Dr. rer. medic.
Alexa Nossek
alexa.nossek@rub.de

Alexa Nossek is a medical ethicist. She studied philosophy and ancient history and received a M.A. from the University of Duisburg-Essen. Alexa obtained her doctorate in medical science at the University of Duisburg-Essen in cooperation with the Institute for Medical Ethics and History of Medicine, Ruhr University Bochum. She worked as a researcher at this institute from 2015 to 2020.

One of her research interests is ethics in psychiatry. Here she focuses on peer support work, recognition between staff and patients, patient autonomy and capacity, coercion and avoidance of coercion, and stigma.

Jona Carlet
Department of Psychiatry, Psychotherapy and Psychosomatics, Psychiatric Hospital, University of Zurich
jona.carlet@pukzh.ch

Jona studied medicine and philosophy in Frankfurt am Main with visits abroad in Italy, Switzerland, the USA, and South Africa. He is currently in further training to become a specialist in psychiatry, psychotherapy and psychosomatics at the Psychiatric University Hospital in Zurich.

As a research assistant in the SALUS project, he wrote his bachelor’s thesis on wellbeing in the context of serious mental illness as part of SALUS’ subproject on concepts of well-being in a psychiatric context. In addition to this topic area, he continues to be involved in ongoing research projects on intersectionality in psychiatry and ethics consultation in psychiatry.

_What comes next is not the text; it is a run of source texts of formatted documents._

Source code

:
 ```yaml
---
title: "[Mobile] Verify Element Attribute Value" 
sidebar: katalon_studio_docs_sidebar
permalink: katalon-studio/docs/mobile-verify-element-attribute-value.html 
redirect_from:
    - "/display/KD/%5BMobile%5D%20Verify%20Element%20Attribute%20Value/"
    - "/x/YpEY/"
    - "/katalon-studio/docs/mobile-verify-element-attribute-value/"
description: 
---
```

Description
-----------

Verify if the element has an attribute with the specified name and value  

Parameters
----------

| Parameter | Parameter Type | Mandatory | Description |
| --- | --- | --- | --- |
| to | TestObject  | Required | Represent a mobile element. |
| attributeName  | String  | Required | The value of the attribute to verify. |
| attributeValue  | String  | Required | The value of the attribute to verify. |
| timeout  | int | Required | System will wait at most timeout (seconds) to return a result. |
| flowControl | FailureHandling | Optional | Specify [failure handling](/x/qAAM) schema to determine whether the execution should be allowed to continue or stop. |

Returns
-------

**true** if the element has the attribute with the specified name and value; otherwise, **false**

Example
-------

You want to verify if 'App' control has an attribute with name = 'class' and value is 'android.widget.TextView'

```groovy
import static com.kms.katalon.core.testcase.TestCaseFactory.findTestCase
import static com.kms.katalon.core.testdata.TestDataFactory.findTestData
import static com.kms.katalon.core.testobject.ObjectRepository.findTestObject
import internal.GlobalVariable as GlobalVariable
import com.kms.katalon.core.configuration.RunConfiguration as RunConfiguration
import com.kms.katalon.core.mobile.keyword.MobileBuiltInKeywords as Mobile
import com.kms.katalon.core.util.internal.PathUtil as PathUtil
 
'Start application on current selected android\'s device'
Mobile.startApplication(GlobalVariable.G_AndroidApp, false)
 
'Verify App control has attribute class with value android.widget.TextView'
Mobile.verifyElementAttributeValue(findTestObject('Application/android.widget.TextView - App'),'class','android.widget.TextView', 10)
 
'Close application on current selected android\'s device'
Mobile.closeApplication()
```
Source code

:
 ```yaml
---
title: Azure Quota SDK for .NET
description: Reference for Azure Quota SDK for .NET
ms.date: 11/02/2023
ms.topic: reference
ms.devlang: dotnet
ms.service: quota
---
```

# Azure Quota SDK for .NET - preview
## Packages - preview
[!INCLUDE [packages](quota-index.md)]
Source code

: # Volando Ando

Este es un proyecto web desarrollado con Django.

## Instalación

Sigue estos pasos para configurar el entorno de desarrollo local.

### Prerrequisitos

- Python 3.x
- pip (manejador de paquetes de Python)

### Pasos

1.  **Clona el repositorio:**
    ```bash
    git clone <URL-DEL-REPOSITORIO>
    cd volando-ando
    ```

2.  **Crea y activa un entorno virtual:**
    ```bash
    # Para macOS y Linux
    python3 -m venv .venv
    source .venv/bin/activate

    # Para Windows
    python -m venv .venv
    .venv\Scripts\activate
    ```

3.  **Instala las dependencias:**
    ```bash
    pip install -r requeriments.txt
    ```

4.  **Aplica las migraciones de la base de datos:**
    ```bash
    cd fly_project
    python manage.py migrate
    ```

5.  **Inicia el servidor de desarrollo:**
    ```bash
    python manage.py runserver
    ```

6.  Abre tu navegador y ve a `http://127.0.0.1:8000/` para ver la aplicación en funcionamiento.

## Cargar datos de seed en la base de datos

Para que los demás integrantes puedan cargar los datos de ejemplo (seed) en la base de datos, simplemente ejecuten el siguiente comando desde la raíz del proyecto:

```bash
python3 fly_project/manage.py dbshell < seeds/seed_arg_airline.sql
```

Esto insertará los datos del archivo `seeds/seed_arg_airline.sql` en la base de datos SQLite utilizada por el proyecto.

Jonas' current research interests include concepts of well-being, feminist theories, and topics of intersectionality and participatory research. 

Dr. iur., LL. M.
Tanja Henking
Professor of Health Law, Medical Law and Criminal Law

Prof. Dr. Tanja Henking, LL.M. (Medical Law), has been a Professor of Health Law, Medical Law and Criminal Law at the University of Applied Sciences Würzburg-Schweinfurt since 2015. She also heads the Institute for Applied Social Sciences there. She was previously the head of the junior research group "Ethics and Law of Modern Medicine" at the Institute for Medical Ethics and History of Medicine, Ruhr University Bochum. Her research interests include legal issues at the beginning and end of life, the rights of people with mental illness, with a particular focus on compulsory treatment and coercive measures, and issues of capacity to consent. Numerous publications and lectures on this topic have already resulted from her work. She is also concerned with digitalization and artificial intelligence in the context of medical care and mental illness in particular.

PhD
Laura van Melle
a.vanmelle@amsterdamumc.nl

Laura’s focus within the SALUS project is on self-binding directives in psychiatry. Being affiliated to the Institute for Medical Ethics and History of Medicine of the Ruhr University Bochum, to GGZ InGeest mental health care center and to the Department of Ethics, Right and Humanities at the Amsterdam UMC, her aim is to promote collaboration between these institutions in various projects on the reduction in psychiatry.

Laura studied psychology and obtained her PhD on the development, implementation and effect of the High and Intensive Care (HIC) model in Dutch mental health care at the VU University Medical Center in 2021. She is as a coordinator of the coercion reduction programme at GGZ inGeest and is a member of the HIC foundation board to guide further development and implementation of the HIC model.

Her research focus is on interventions and treatment concepts to reduce coercion and integrates (care) ethical perspectives.

Astrid Gieselmann
astrid.gieselmann@rub.de

Astrid is a physician and works as a researcher at the Institute of Medical Ethics and History of Medicine. Her primary research focus within the SALUS project is the use of advance directives in psychiatry. The research methods she uses include conceptual and normative analysis as well as qualitative and quantitative research methods. She currently works on a systematic literature review on self-binding directives.

Astrid studied medicine and received a BA in philosophy and history from the University of Münster in Germany, where she recently submitted her medical dissertation on psychiatrists’ attitudes towards advance directives in psychiatry. She is a member of the institutional review board of the medical faculty of the Ruhr University Bochum.

Her research focus in on advance directives in psychiatry, decision-making for persons who are unable to consent and research ethics.